++++ SOURCE DATA ++++

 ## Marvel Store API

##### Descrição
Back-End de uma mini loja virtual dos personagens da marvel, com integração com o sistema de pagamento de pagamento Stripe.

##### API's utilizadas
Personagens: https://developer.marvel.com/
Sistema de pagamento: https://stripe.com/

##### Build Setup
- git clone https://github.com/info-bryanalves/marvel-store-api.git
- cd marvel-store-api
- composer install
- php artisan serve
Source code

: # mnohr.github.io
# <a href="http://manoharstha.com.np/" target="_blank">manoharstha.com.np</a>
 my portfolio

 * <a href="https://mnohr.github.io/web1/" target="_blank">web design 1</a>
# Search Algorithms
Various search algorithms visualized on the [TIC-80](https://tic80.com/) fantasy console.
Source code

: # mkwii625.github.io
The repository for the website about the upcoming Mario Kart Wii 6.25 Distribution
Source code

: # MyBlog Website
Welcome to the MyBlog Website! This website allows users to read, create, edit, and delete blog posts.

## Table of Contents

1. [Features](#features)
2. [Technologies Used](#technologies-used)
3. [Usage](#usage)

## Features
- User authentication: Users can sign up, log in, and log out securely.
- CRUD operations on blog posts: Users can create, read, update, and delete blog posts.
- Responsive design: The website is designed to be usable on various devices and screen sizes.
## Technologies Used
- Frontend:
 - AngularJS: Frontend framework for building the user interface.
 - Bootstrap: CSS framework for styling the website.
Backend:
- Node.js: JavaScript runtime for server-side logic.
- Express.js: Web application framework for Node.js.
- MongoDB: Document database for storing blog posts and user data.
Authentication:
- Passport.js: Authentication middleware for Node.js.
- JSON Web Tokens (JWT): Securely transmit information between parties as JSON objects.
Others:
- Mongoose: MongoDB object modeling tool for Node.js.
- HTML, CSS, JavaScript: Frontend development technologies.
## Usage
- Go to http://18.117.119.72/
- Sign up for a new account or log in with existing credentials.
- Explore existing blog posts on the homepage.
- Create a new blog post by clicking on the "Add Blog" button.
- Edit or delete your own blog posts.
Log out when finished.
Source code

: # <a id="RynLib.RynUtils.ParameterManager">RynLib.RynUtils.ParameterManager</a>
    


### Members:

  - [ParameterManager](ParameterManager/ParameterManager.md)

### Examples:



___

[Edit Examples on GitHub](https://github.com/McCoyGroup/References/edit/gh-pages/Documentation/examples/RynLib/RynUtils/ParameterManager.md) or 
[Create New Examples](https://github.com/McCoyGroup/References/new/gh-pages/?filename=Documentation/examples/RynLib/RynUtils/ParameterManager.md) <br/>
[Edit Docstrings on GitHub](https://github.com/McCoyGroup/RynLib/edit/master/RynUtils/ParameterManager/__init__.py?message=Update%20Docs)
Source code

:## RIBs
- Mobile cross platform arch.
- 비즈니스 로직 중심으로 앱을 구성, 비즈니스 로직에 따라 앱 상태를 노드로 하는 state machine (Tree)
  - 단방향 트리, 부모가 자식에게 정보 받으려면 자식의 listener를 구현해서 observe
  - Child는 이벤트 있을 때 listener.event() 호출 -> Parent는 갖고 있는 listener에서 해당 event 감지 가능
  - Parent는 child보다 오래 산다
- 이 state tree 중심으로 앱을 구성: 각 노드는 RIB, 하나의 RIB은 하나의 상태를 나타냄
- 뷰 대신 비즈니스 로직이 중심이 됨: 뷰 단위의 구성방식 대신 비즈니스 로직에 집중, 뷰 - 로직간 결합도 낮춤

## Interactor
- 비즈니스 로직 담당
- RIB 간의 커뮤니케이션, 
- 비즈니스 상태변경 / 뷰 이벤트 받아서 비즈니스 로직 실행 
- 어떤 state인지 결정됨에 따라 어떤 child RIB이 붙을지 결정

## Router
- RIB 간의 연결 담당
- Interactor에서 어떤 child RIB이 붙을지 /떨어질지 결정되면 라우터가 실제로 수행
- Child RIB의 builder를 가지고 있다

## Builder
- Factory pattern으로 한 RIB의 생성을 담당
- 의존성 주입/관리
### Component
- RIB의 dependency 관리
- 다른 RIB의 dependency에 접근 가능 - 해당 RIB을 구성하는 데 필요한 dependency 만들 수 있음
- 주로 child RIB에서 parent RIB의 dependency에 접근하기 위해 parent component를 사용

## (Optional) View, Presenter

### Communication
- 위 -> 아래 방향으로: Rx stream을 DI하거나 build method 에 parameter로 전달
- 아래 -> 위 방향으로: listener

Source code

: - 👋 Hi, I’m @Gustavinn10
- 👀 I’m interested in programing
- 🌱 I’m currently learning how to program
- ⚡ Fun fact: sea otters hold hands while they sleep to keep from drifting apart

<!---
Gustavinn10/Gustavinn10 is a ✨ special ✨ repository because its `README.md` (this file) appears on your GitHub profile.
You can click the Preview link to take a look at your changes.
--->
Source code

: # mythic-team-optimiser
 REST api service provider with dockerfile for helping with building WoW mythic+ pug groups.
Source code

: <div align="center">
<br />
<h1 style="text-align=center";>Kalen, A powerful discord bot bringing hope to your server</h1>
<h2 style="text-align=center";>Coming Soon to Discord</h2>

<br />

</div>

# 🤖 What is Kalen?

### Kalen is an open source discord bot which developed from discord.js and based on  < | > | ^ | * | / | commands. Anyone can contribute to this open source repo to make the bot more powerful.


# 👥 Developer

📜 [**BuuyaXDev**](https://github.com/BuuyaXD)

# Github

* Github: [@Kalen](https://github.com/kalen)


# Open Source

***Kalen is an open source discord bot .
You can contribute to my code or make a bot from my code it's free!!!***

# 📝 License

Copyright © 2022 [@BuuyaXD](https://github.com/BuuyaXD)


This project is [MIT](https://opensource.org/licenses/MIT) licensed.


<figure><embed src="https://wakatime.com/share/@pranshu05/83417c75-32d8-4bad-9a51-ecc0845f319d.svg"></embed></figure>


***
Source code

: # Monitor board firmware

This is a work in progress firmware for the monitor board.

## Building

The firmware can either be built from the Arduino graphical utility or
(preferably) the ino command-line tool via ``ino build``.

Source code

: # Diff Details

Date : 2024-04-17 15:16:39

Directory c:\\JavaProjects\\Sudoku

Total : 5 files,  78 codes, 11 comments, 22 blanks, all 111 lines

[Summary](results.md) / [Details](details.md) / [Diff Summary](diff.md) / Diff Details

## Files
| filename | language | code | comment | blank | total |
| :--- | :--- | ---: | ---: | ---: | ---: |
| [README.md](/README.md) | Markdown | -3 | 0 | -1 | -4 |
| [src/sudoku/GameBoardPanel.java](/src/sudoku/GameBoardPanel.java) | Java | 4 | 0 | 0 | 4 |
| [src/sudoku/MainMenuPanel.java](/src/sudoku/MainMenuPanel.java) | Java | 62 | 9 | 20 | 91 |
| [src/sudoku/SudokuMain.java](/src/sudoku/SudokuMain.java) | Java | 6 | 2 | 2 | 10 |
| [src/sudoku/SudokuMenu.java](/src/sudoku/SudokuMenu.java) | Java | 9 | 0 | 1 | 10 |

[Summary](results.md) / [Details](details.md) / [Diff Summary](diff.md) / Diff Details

++++
++++ SOURCE DATA ++++

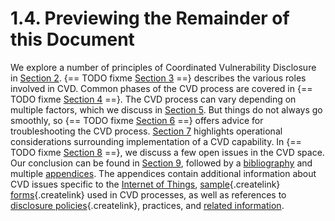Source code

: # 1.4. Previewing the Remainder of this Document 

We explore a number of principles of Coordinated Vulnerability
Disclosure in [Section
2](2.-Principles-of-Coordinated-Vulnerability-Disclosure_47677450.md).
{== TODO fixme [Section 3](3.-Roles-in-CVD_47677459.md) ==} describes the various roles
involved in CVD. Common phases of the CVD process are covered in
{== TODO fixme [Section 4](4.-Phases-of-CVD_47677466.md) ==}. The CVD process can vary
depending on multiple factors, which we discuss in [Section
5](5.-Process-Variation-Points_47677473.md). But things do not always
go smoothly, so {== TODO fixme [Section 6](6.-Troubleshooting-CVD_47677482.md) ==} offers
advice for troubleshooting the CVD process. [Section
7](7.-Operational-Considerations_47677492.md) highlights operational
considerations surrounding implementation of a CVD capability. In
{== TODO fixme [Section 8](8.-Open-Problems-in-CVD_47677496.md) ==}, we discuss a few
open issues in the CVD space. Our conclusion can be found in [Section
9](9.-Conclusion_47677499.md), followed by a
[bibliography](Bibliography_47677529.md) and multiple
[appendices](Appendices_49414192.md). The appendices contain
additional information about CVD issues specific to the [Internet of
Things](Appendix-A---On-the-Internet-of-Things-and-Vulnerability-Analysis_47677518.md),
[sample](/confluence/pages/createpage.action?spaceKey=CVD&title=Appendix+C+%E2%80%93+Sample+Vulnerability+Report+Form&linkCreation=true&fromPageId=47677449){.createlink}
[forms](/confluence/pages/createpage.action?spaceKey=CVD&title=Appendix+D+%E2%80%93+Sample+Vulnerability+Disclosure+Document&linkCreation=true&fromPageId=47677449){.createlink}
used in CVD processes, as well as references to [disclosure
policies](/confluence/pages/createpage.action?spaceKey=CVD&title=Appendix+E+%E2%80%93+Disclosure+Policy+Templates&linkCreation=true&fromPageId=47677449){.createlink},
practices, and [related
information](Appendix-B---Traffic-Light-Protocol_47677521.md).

++++

For each line in the data above that contains the string "text", extract the line.

- **OUTPUT OF THE TASK**:
<h1 style="text-align=center";>Kalen, A powerful discord bot bringing hope to your server</h1>
<h2 style="text-align=center";>Coming Soon to Discord</h2>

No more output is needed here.